Is the down-scoped token value exactly what will be passed to the DRS service as an OAuth 2.0 Bearer token?

In the system I am advocating for, yes. My hypothesis is that this also aligns with the down-scoped obtained for a "cart" or "selection" in SRA, but I need @kwrodarmer's expertise to validate that.

Is it correct to say that the RFC 8707-formatted payload of desired objects will ONLY be used in the request to the authorization service? It does not need to be passed to the Passport Broker service, right?

I'm not sure I understand the question exactly, but I think you are asking if RFC 8707 needs to implemented by passport brokers? Perhaps for other reasons it could be useful, but in the context of the solution to problem (2) I'm describing, no. Only the authorization server accompanying a DRS server would need to implement RFC 8707.

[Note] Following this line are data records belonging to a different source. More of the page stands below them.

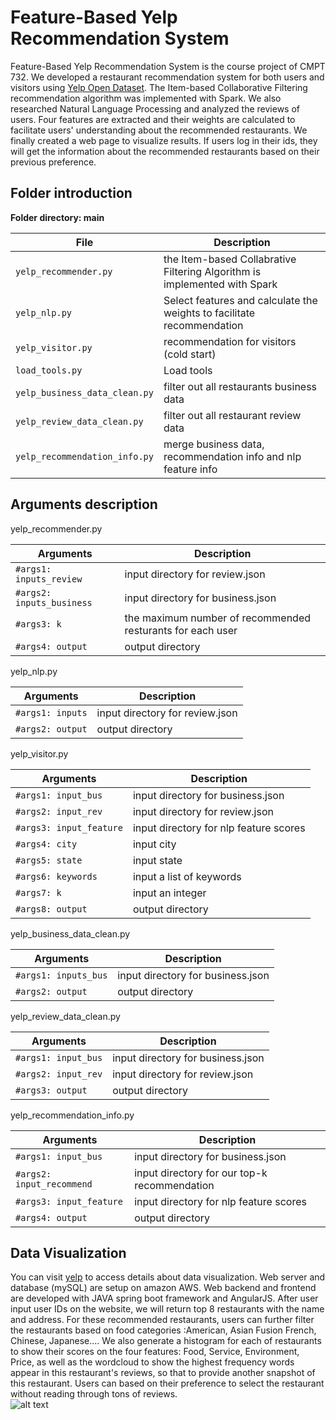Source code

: # Feature-Based Yelp Recommendation System

Feature-Based Yelp Recommendation System is the course project of CMPT 732. We developed a restaurant recommendation
system for both users and visitors using [Yelp Open Dataset](https://www.yelp.com/dataset/challenge). The Item-based Collaborative Filtering recommendation algorithm was implemented with Spark. We also researched Natural Language Processing and analyzed the reviews of users. Four features are extracted and their weights are calculated to facilitate users' understanding about the recommended restaurants. We finally created a web page to visualize results. If users log in their ids, they will get the information about the recommended restaurants based on their previous preference.


## Folder introduction
**Folder directory: main**

| File | Description |
| --- | --- |
| `yelp_recommender.py` | the Item-based Collabrative Filtering Algorithm is implemented with Spark |
| `yelp_nlp.py` | Select features and calculate the weights to facilitate recommendation |
| `yelp_visitor.py` | recommendation for visitors (cold start) |
| `load_tools.py` | Load tools |
| `yelp_business_data_clean.py` | filter out all restaurants business data |
| `yelp_review_data_clean.py` | filter out all restaurant review data |
| `yelp_recommendation_info.py` | merge business data, recommendation info and nlp feature info |

## Arguments description
yelp_recommender.py

| Arguments | Description |
| --- | --- |
| `#args1: inputs_review` | input directory for review.json |
| `#args2: inputs_business` | input directory for business.json |
| `#args3: k` | the maximum number of recommended resturants for each user |
| `#args4: output` | output directory |


yelp_nlp.py

| Arguments | Description |
| --- | --- |
| `#args1: inputs` | input directory for review.json |
| `#args2: output` | output directory |


yelp_visitor.py

| Arguments | Description |
| --- | --- |
| `#args1: input_bus` | input directory for business.json |
| `#args2: input_rev` | input directory for review.json |
| `#args3: input_feature` | input directory for nlp feature scores |
| `#args4: city` | input city |
| `#args5: state` | input state |
| `#args6: keywords` | input a list of keywords|
| `#args7: k` | input an integer |
| `#args8: output` | output directory |


yelp_business_data_clean.py

| Arguments | Description |
| --- | --- |
| `#args1: inputs_bus` | input directory for business.json |
| `#args2: output` | output directory |


yelp_review_data_clean.py

| Arguments | Description |
| --- | --- |
| `#args1: input_bus` | input directory for business.json |
| `#args2: input_rev` | input directory for review.json |
| `#args3: output` | output directory |


yelp_recommendation_info.py

| Arguments | Description |
| --- | --- |
| `#args1: input_bus` | input directory for business.json |
| `#args2: input_recommend` | input directory for our top-k recommendation |
| `#args3: input_feature` | input directory for nlp feature scores |
| `#args4: output` | output directory |


## Data Visualization

You can visit [yelp](https://github.com/cmpt732/yelp) to access details about data visualization. Web server and database (mySQL) are setup on amazon AWS. Web backend and frontend are developed with JAVA spring boot framework and AngularJS. After user input user IDs on the website,  we will return top 8 restaurants with the name and address. For these recommended restaurants, users can further filter the restaurants based on food categories :American, Asian Fusion French, Chinese, Japanese.... We also generate a histogram for each of restaurants to show their scores on the four features: Food, Service, Environment, Price, as well as the wordcloud to show the highest frequency words appear in this restaurant's reviews, so that to provide another snapshot of this restaurant. Users can based on their preference to select the restaurant without reading through tons of reviews.   
![alt text](https://github.com/xiangdaniel/Yelp-Recommender/blob/master/images/webpage.png)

kwrodarmer commented 3 years ago

I can't emphasize enough that there are at least 3 things that are intimately related:

  1. selections
  2. passports and visas
  3. DRS servers

The importance of a selection is as a description of intentions. The OIDC model is quaint enough, and expects to ask a user to authorize scopes. In theory, scopes might be capable of describing access but it becomes very difficult in the world of big data. As an example, we would not expect a PI to be able to answer the question of which dbGaP consent groups they want to authorize for inclusion in a passport. On the other hand, they know exactly how to describe what they are researching. A selection object that captures intentions as the primary requirement is a much better way to scope the visas than an OIDC dialog. Furthermore, login time is neither powerful enough nor appropriate for resolving such questions, since login represents a point in time where the user gathers up all needed permissions; and these are not the same as the permissions to be extended to the many user-agents and user-agent-agents and user-agent-agent-agent-agents...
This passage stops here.